Start of Listed records
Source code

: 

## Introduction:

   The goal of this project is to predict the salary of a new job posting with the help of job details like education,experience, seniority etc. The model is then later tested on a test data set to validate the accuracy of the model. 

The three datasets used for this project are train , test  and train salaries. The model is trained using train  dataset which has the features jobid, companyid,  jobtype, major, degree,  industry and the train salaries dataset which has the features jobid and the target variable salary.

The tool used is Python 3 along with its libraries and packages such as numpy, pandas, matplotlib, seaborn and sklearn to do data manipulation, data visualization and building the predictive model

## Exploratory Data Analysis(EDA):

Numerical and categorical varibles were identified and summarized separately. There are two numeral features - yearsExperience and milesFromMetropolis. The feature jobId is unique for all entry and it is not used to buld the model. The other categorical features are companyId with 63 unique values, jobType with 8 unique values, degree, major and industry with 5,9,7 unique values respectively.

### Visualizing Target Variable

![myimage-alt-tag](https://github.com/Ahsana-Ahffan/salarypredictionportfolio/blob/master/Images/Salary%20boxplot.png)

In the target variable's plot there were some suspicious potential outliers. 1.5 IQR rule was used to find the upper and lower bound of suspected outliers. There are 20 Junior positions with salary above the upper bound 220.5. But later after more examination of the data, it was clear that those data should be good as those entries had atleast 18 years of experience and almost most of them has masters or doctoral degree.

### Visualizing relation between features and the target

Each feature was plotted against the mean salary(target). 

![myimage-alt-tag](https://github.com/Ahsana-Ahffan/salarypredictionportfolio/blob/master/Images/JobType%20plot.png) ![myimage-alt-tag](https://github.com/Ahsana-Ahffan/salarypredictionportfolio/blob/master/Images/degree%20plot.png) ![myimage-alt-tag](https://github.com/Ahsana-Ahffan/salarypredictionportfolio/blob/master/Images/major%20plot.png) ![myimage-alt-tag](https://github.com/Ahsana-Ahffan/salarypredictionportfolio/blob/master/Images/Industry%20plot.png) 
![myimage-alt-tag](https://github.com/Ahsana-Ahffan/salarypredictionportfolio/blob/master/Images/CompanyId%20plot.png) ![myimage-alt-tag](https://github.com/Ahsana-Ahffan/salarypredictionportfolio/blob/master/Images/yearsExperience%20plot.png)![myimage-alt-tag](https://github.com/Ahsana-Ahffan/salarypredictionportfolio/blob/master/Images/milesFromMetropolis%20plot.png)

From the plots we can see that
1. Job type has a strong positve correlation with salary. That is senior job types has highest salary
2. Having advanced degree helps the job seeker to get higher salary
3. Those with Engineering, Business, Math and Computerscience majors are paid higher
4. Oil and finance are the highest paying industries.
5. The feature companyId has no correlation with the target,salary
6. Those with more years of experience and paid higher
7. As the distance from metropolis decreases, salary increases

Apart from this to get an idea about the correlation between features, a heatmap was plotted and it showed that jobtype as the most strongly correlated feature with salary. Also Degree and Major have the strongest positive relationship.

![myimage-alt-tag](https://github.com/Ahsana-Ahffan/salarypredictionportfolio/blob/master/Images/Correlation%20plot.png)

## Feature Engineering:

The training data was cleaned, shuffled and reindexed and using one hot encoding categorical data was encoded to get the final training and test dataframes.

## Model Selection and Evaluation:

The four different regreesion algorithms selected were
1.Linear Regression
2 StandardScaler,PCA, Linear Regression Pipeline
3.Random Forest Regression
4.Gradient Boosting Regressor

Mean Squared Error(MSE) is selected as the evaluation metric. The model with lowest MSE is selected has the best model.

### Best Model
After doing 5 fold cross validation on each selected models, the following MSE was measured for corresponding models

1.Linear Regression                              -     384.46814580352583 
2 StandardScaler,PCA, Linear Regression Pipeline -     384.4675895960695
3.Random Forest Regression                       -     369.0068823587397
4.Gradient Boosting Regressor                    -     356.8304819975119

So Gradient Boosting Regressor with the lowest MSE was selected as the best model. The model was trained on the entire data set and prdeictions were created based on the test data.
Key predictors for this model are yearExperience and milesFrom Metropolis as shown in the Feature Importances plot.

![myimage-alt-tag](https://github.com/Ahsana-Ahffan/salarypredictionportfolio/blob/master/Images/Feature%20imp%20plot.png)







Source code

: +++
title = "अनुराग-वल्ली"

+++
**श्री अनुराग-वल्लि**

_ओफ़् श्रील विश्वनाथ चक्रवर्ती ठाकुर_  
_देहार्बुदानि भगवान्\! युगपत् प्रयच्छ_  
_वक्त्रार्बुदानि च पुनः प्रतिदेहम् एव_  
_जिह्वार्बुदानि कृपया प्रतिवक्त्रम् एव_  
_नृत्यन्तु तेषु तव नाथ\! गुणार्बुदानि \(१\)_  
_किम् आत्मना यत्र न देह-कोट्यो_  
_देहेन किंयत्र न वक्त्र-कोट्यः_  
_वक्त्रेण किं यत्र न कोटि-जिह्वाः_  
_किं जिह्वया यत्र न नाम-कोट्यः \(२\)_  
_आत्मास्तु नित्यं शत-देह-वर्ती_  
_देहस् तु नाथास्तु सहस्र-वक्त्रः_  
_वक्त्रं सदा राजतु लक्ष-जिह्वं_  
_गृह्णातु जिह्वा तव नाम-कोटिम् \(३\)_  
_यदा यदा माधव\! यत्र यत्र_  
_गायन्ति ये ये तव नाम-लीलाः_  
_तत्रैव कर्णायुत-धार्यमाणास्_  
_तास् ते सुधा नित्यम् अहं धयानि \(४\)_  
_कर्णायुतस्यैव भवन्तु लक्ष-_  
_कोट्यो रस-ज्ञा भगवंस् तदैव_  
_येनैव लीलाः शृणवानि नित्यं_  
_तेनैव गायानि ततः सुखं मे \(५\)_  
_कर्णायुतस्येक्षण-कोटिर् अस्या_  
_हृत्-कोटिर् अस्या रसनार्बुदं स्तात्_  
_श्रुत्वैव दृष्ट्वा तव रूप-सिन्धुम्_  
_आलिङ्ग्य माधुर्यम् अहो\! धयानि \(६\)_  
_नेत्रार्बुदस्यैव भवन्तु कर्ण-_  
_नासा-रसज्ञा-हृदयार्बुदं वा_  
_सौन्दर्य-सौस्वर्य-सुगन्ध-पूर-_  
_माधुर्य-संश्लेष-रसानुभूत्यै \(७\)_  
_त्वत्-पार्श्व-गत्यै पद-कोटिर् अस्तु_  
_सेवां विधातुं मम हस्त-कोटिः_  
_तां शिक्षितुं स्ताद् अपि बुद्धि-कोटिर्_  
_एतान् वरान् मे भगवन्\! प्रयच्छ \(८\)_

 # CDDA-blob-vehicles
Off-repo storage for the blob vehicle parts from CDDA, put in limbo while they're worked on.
End of Listed records
Start of Listed records
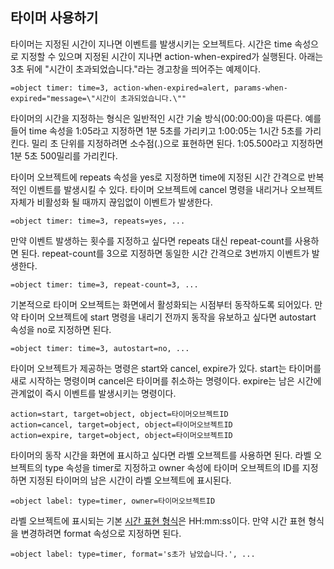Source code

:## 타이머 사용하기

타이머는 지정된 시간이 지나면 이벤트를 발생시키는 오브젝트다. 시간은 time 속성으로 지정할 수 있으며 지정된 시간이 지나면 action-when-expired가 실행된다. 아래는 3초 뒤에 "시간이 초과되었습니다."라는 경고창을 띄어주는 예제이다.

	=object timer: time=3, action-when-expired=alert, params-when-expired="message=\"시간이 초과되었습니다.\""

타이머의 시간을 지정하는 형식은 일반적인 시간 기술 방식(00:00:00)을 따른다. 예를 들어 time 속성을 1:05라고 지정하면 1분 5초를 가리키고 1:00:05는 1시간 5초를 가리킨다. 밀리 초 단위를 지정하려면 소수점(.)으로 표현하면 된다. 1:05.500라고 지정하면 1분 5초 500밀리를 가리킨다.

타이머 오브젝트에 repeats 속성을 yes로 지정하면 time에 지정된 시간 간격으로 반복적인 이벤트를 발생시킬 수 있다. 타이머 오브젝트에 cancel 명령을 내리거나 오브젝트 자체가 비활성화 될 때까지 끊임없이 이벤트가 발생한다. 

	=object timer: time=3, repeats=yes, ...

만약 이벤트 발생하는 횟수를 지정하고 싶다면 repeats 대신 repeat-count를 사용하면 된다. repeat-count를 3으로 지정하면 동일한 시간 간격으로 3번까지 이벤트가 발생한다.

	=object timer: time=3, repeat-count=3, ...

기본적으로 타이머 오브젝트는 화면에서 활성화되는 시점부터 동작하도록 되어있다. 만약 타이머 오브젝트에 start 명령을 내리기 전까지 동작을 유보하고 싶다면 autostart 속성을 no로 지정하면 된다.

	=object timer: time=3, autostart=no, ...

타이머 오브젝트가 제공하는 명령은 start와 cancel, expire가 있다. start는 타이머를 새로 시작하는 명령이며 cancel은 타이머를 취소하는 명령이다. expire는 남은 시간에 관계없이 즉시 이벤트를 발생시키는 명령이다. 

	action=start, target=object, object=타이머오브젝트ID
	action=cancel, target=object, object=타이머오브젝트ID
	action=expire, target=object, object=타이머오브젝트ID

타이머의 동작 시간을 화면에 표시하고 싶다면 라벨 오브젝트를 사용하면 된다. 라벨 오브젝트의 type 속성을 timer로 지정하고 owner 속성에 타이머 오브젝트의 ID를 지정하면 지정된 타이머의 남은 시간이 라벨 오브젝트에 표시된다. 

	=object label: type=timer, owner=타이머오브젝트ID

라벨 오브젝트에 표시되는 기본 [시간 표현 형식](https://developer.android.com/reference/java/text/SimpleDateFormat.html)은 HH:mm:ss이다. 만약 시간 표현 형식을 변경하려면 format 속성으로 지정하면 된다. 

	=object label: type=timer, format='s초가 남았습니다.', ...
End of Listed records
Start of Listed records
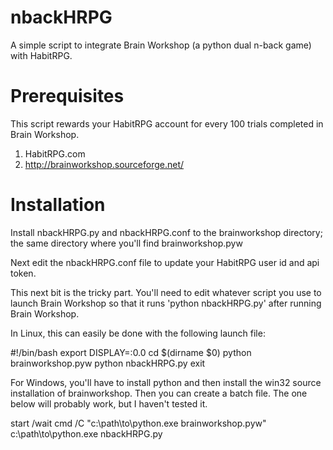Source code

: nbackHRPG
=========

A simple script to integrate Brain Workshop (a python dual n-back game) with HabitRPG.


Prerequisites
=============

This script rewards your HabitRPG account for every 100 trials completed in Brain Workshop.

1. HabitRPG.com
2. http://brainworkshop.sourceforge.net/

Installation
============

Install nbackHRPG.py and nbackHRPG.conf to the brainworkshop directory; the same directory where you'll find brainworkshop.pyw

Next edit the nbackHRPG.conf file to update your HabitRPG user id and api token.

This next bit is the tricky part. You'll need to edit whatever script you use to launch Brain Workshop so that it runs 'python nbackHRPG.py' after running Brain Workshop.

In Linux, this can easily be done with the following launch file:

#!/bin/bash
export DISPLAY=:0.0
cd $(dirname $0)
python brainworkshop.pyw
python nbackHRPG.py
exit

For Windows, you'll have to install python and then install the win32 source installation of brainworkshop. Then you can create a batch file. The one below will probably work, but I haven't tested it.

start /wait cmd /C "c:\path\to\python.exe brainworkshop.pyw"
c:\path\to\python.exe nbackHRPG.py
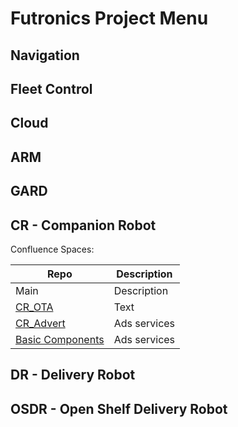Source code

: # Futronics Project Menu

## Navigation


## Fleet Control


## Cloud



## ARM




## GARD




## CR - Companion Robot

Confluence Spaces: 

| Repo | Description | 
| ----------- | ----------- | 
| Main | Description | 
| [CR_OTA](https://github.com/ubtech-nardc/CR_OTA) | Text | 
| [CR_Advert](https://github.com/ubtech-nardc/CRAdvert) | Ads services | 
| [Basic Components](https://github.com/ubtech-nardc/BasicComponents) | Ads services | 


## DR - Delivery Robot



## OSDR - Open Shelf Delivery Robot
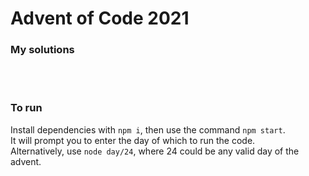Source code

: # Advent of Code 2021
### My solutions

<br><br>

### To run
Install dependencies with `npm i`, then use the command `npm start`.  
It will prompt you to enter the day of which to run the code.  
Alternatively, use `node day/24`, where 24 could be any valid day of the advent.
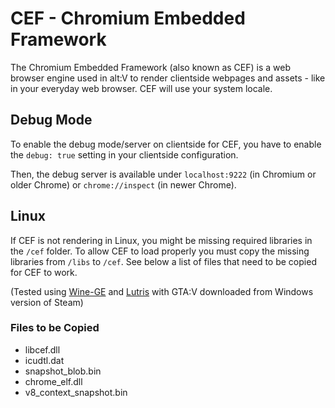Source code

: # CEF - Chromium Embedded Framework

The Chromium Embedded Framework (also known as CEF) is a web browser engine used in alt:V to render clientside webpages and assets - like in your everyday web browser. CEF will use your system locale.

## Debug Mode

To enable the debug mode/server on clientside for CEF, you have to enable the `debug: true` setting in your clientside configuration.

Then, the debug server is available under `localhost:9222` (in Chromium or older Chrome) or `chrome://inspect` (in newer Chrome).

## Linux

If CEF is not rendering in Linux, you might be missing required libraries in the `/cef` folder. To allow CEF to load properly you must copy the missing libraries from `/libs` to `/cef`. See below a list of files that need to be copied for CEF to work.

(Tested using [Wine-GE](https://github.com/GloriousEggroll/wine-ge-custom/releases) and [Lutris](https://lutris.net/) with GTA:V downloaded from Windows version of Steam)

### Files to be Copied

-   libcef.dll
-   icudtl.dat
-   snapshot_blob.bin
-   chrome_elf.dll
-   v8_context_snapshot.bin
End of Listed records
The response should hold exactly the lines starting at the line with "ततः सुखं मे \(५\)_" and ending at the line with "# CDDA-blob-vehicles", and no other line of the material above.

**Written response**
_तेनैव गायानि ततः सुखं मे \(५\)_  
_कर्णायुतस्येक्षण-कोटिर् अस्या_  
_हृत्-कोटिर् अस्या रसनार्बुदं स्तात्_  
_श्रुत्वैव दृष्ट्वा तव रूप-सिन्धुम्_  
_आलिङ्ग्य माधुर्यम् अहो\! धयानि \(६\)_  
_नेत्रार्बुदस्यैव भवन्तु कर्ण-_  
_नासा-रसज्ञा-हृदयार्बुदं वा_  
_सौन्दर्य-सौस्वर्य-सुगन्ध-पूर-_  
_माधुर्य-संश्लेष-रसानुभूत्यै \(७\)_  
_त्वत्-पार्श्व-गत्यै पद-कोटिर् अस्तु_  
_सेवां विधातुं मम हस्त-कोटिः_  
_तां शिक्षितुं स्ताद् अपि बुद्धि-कोटिर्_  
_एतान् वरान् मे भगवन्\! प्रयच्छ \(८\)_

 # CDDA-blob-vehicles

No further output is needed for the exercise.